Seychelles-based cryptocurrency exchange

KuCoin is a Seychelles-based cryptocurrency exchange. It was founded in China in 2017, but was later moved to Singapore following the Chinese government's restrictions on cryptocurrency companies, and subsequently to the Seychelles.

The company has been investigated and fined by multiple regulatory agencies.

== History ==
=== 2017–2022: Early years and hack ===
KuCoin was founded in 2017 by Chun Gan, Ke Tang and Johnny Lyu in China. It raised initial funding through an initial coin offering, raising 5,500 Bitcoin, then valued at $27.5 million.

In 2018, KuCoin moved its headquarters from Hong Kong to Singapore. In November 2018, KuCoin raised $20 million in a Series A funding round led by IDG Capital, Matrix Partners and Neo Global Capital.

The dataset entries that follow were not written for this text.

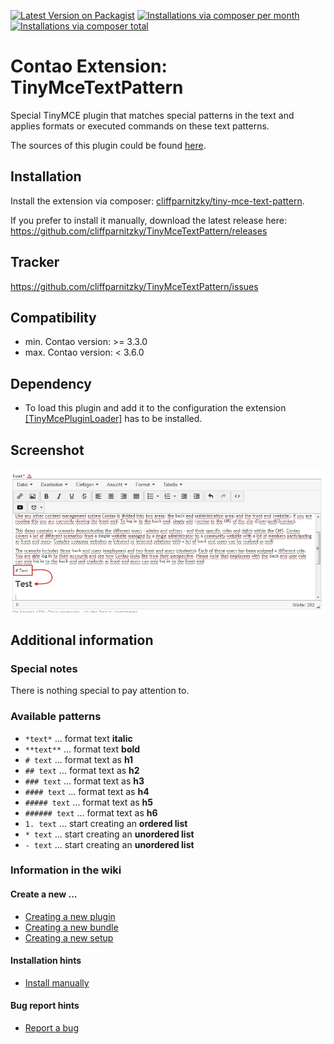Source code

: [![Latest Version on Packagist](http://img.shields.io/packagist/v/cliffparnitzky/tiny-mce-text-pattern.svg?style=flat)](https://packagist.org/packages/cliffparnitzky/tiny-mce-text-pattern)
[![Installations via composer per month](http://img.shields.io/packagist/dm/cliffparnitzky/tiny-mce-text-pattern.svg?style=flat)](https://packagist.org/packages/cliffparnitzky/tiny-mce-text-pattern)
[![Installations via composer total](http://img.shields.io/packagist/dt/cliffparnitzky/tiny-mce-text-pattern.svg?style=flat)](https://packagist.org/packages/cliffparnitzky/tiny-mce-text-pattern)

Contao Extension: TinyMceTextPattern
====================================

Special TinyMCE plugin that matches special patterns in the text and applies formats or executed commands on these text patterns.

The sources of this plugin could be found [here](http://www.tinymce.com/wiki.php/Plugin:textpattern).


Installation
------------

Install the extension via composer: [cliffparnitzky/tiny-mce-text-pattern](https://packagist.org/packages/cliffparnitzky/tiny-mce-text-pattern).

If you prefer to install it manually, download the latest release here: https://github.com/cliffparnitzky/TinyMceTextPattern/releases


Tracker
-------

https://github.com/cliffparnitzky/TinyMceTextPattern/issues


Compatibility
-------------

- min. Contao version: >= 3.3.0
- max. Contao version: <  3.6.0


Dependency
----------

- To load this plugin and add it to the configuration the extension [[TinyMcePluginLoader]](https://github.com/cliffparnitzky/TinyMcePluginLoader) has to be installed.


Screenshot
----------

![Screenshot](screenshot.jpg)


Additional information
----------------------

### Special notes

There is nothing special to pay attention to.

### Available patterns

- `*text*` ... format text **italic**
- `**text**` ... format text **bold**
- `# text` ... format text as **h1**
- `## text` ... format text as **h2**
- `### text` ... format text as **h3**
- `#### text` ... format text as **h4**
- `##### text` ... format text as **h5**
- `###### text` ... format text as **h6**
- `1. text` ... start creating an **ordered list**
- `* text` ... start creating an **unordered list**
- `- text` ... start creating an **unordered list**

### Information in the wiki

#### Create a new ...

* [Creating a new plugin](https://github.com/cliffparnitzky/TinyMcePluginLoader/wiki/Creating-a-new-plugin)
* [Creating a new bundle](https://github.com/cliffparnitzky/TinyMcePluginLoader/wiki/Creating-a-new-bundle)
* [Creating a new setup](https://github.com/cliffparnitzky/TinyMcePluginLoader/wiki/Creating-a-new-setup)

#### Installation hints
* [Install manually](https://github.com/cliffparnitzky/TinyMcePluginLoader/wiki/Install-manually)

#### Bug report hints

* [Report a bug](https://github.com/cliffparnitzky/TinyMcePluginLoader/wiki/Report-a-bug)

In September 2020, KuCoin announced it had suffered a major security breach that saw $281 million of crypto assets stolen. KuCoin CEO, Johnny Lyu disclosed in a statement that the hack occurred after private keys linked to crypto wallets got exposed. He added that the findings of the internal security audit report, revealed that part of Bitcoin, ERC-20, and other tokens in KuCoin's hot wallets were transferred out of the crypto exchange. KuCoin offered rewards of up to $100,000 to anyone who could provide valid information regarding the hack. North Korean hacker crew Lazarus Group was accused of carrying out the hack, which was dubbed the biggest cryptocurrency hack of 2020. In February 2021, Johnny Lyu wrote in a blog post that it had "cooperated with exchange and project partners to recover $222 million (78%), cooperated with law enforcement and security institutions to recover $17.45 million (6%) and insurance fund covered the remaining part, about $45.55 million (16%).

=== 2022–present: Growth and fines ===
In May 2022, KuCoin raised $150 million in a Series B funding round led by Jump Crypto, giving it a valuation of $10 billion. In July 2022, KuCoin received a $10 million investment from trading firm Susquehanna International Group (SIG).

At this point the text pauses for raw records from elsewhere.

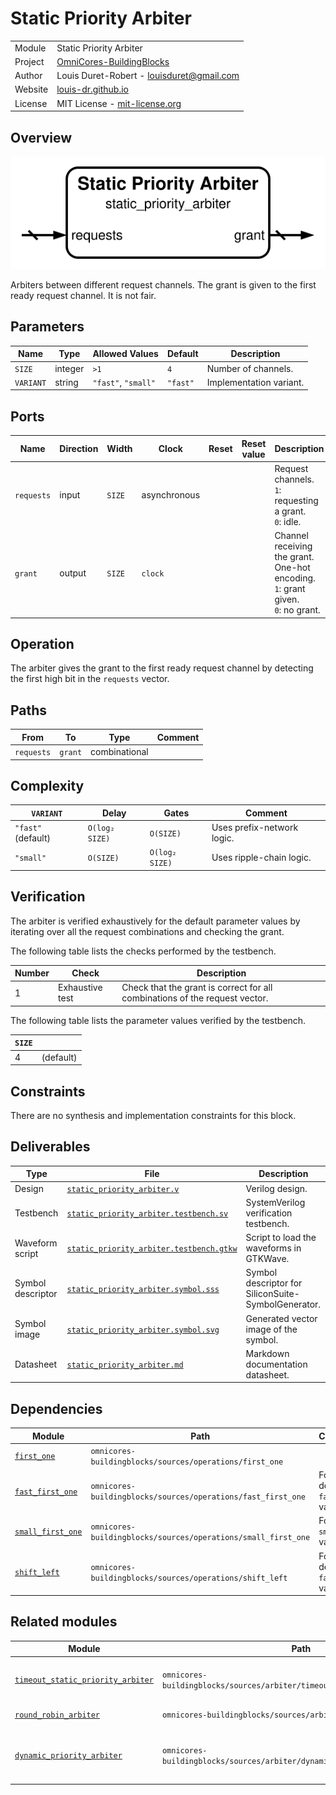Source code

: # Static Priority Arbiter

|         |                                                                                  |
| ------- | -------------------------------------------------------------------------------- |
| Module  | Static Priority Arbiter                                                          |
| Project | [OmniCores-BuildingBlocks](https://github.com/Louis-DR/OmniCores-BuildingBlocks) |
| Author  | Louis Duret-Robert - [louisduret@gmail.com](mailto:louisduret@gmail.com)         |
| Website | [louis-dr.github.io](https://louis-dr.github.io)                                 |
| License | MIT License - [mit-license.org](https://mit-license.org)                         |

## Overview

![static_priority_arbiter](static_priority_arbiter.symbol.svg)

Arbiters between different request channels. The grant is given to the first ready request channel. It is not fair.

## Parameters

| Name      | Type    | Allowed Values      | Default  | Description             |
| --------- | ------- | ------------------- | -------- | ----------------------- |
| `SIZE`    | integer | `>1`                | `4`      | Number of channels.     |
| `VARIANT` | string  | `"fast"`, `"small"` | `"fast"` | Implementation variant. |

## Ports

| Name       | Direction | Width  | Clock        | Reset | Reset value | Description                                                                             |
| ---------- | --------- | ------ | ------------ | ----- | ----------- | --------------------------------------------------------------------------------------- |
| `requests` | input     | `SIZE` | asynchronous |       |             | Request channels.<br/>`1`: requesting a grant.<br/>`0`: idle.                           |
| `grant`    | output    | `SIZE` | `clock`      |       |             | Channel receiving the grant. One-hot encoding.<br/>`1`: grant given.<br/>`0`: no grant. |

## Operation

The arbiter gives the grant to the first ready request channel by detecting the first high bit in the `requests` vector.

## Paths

| From       | To      | Type          | Comment |
| ---------- | ------- | ------------- | ------- |
| `requests` | `grant` | combinational |         |

## Complexity

| `VARIANT`          | Delay          | Gates          | Comment                    |
| ------------------ | -------------- | -------------- | -------------------------- |
| `"fast"` (default) | `O(log₂ SIZE)` | `O(SIZE)`      | Uses prefix-network logic. |
| `"small"`          | `O(SIZE)`      | `O(log₂ SIZE)` | Uses ripple-chain logic.   |

## Verification

The arbiter is verified exhaustively for the default parameter values by iterating over all the request combinations and checking the grant.

The following table lists the checks performed by the testbench.

| Number | Check           | Description                                                                 |
| ------ | --------------- | --------------------------------------------------------------------------- |
| 1      | Exhaustive test | Check that the grant is correct for all combinations of the request vector. |

The following table lists the parameter values verified by the testbench.

| `SIZE` |           |
| ------ | --------- |
| 4      | (default) |

## Constraints

There are no synthesis and implementation constraints for this block.

## Deliverables

| Type              | File                                                                               | Description                                         |
| ----------------- | ---------------------------------------------------------------------------------- | --------------------------------------------------- |
| Design            | [`static_priority_arbiter.v`](static_priority_arbiter.v)                           | Verilog design.                                     |
| Testbench         | [`static_priority_arbiter.testbench.sv`](static_priority_arbiter.testbench.sv)     | SystemVerilog verification testbench.               |
| Waveform script   | [`static_priority_arbiter.testbench.gtkw`](static_priority_arbiter.testbench.gtkw) | Script to load the waveforms in GTKWave.            |
| Symbol descriptor | [`static_priority_arbiter.symbol.sss`](static_priority_arbiter.symbol.sss)         | Symbol descriptor for SiliconSuite-SymbolGenerator. |
| Symbol image      | [`static_priority_arbiter.symbol.svg`](static_priority_arbiter.symbol.svg)         | Generated vector image of the symbol.               |
| Datasheet         | [`static_priority_arbiter.md`](static_priority_arbiter.md)                         | Markdown documentation datasheet.                   |

## Dependencies

| Module                                                                   | Path                                                          | Comment                         |
| ------------------------------------------------------------------------ | ------------------------------------------------------------- | ------------------------------- |
| [`first_one`](../../operations/first_one/first_one.md)                   | `omnicores-buildingblocks/sources/operations/first_one`       |                                 |
| [`fast_first_one`](../../operations/fast_first_one/fast_first_one.md)    | `omnicores-buildingblocks/sources/operations/fast_first_one`  | For the default `fast` variant. |
| [`small_first_one`](../../operations/small_first_one/small_first_one.md) | `omnicores-buildingblocks/sources/operations/small_first_one` | For the `small` variant.        |
| [`shift_left`](../../operations/shift_left/shift_left.md)                | `omnicores-buildingblocks/sources/operations/shift_left`      | For the default `fast` variant. |

## Related modules

| Module                                                                                                     | Path                                                                       | Comment                                    |
| ---------------------------------------------------------------------------------------------------------- | -------------------------------------------------------------------------- | ------------------------------------------ |
| [`timeout_static_priority_arbiter`](../timeout_static_priority_arbiter/timeout_static_priority_arbiter.md) | `omnicores-buildingblocks/sources/arbiter/timeout_static_priority_arbiter` | Also unfair but avoiding starvation.       |
| [`round_robin_arbiter`](../round_robin_arbiter/round_robin_arbiter.md)                                     | `omnicores-buildingblocks/sources/arbiter/round_robin_arbiter`             | Fair arbiter.                              |
| [`dynamic_priority_arbiter`](../dynamic_priority_arbiter/dynamic_priority_arbiter.md)                      | `omnicores-buildingblocks/sources/arbiter/dynamic_priority_arbiter`        | Arbiter with per-channel dynamic priority. |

In January 2025, KuCoin admitted to charges of operating an unlicensed money transmitting business and agreed to pay nearly $300 million in fines and forfeitures, resolving the criminal proceedings.

== Legal status ==
In December 2023, KuCoin company reached a settlement with the New York State Attorney General. Under the settlement, the company agreed to pay $22 million in fines and refunds and to discontinue its trading operations in New York. The settlement addressed allegations that KuCoin operated without proper registration as a securities and commodities broker-dealer and misrepresented its status as a cryptocurrency exchange.

In March 2024, co-founders, Chun Gan and Ke Tang were indicted on charges of operating an unlicensed money transmitting business and violating anti–money laundering protocols.

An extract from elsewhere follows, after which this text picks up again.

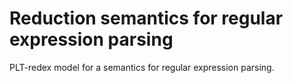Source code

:Reduction semantics for regular expression parsing
==================================================

PLT-redex model for a semantics for regular expression parsing.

In April 2025, ERX Company Ltd., the first digital exchange supervised by the Thai Securities and Exchange Commission, partnered globally with KuCoin and launched KuCoin Thailand, effective from April 22.

In February 2026, the Austrian Financial Markets Authority prohibited KuCoin EU Exchange GmbH from conducting new business due to breaches of obligations in relation to internal organisation in relation to prevention of money laundering and terrorist financing as well as observance of financial sanctions.

In March 2026, KuCoin received a favorable settlement case with the CFTC under the second Trump administration. Before it received the favorable settlement in the case which was originally pursued by the CFTC under the Joe Biden administration, KuCoin entered into a partnership with World Liberty Financial, a controversial cryptocurrency company owned by the Donald Trump family.